Ma plume très jeune encore, compte beaucoup sur l’indulgence de ses lecteurs, si, malgré ses efforts, elle ne remplit pas entièrement la tâche qu’elle s’est imposée.

Avant d’aborder la question, il nous paraît indispensable de dire quelques mots sur l’air, sa composition, ses caractères et le rôle qu’il joue dans l’acte de la respiration.

DÉFINITION – COMPOSITION DE L’AIR. – CARACTÈRES
PHYSIQUES.

Définition. Les Anciens donnaient le nom d’air à l’atmosphère et le considéraient comme un élément. Vers le milieu du dix-septième siècle, on commença à soupçonner que c’était un corps composé, et malgré les efforts de plusieurs chimistes remarquables, la gloire d’en déterminer la véritable composition en était réservée à Lavoisier.
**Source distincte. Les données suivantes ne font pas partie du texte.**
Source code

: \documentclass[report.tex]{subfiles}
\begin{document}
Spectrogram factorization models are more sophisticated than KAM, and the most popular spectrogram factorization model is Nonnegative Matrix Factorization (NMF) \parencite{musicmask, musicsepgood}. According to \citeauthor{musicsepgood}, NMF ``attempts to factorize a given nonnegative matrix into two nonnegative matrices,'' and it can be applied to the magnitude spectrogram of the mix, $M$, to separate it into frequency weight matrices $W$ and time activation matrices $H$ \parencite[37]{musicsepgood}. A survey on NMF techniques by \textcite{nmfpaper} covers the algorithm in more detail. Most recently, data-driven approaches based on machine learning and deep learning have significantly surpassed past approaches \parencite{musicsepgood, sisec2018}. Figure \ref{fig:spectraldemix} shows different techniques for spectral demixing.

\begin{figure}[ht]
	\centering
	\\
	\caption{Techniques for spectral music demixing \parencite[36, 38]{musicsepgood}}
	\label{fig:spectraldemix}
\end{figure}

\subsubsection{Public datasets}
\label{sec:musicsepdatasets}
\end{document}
Composition. — Notre chimiste célèbre trouva que l’air était ainsi composé : Azote 20,80. Oxygène 79,20 sous le rapport du volume, et sous le rapport du poids de 23,01 d’oxygène et de 76,99 d’azote. À cela s’ajoute de 3 à 6 dix-millièmes d’acide carbonique, des quantités variables de vapeur d’eau, et quelque principe hydrogéné. On y trouve aussi quelques traces d’acide nitrique, de nitrates, de chlorures, d’ammoniaque, d’iode, de Brome, et enfin des corpuscules solides provenant de la surface de la terre.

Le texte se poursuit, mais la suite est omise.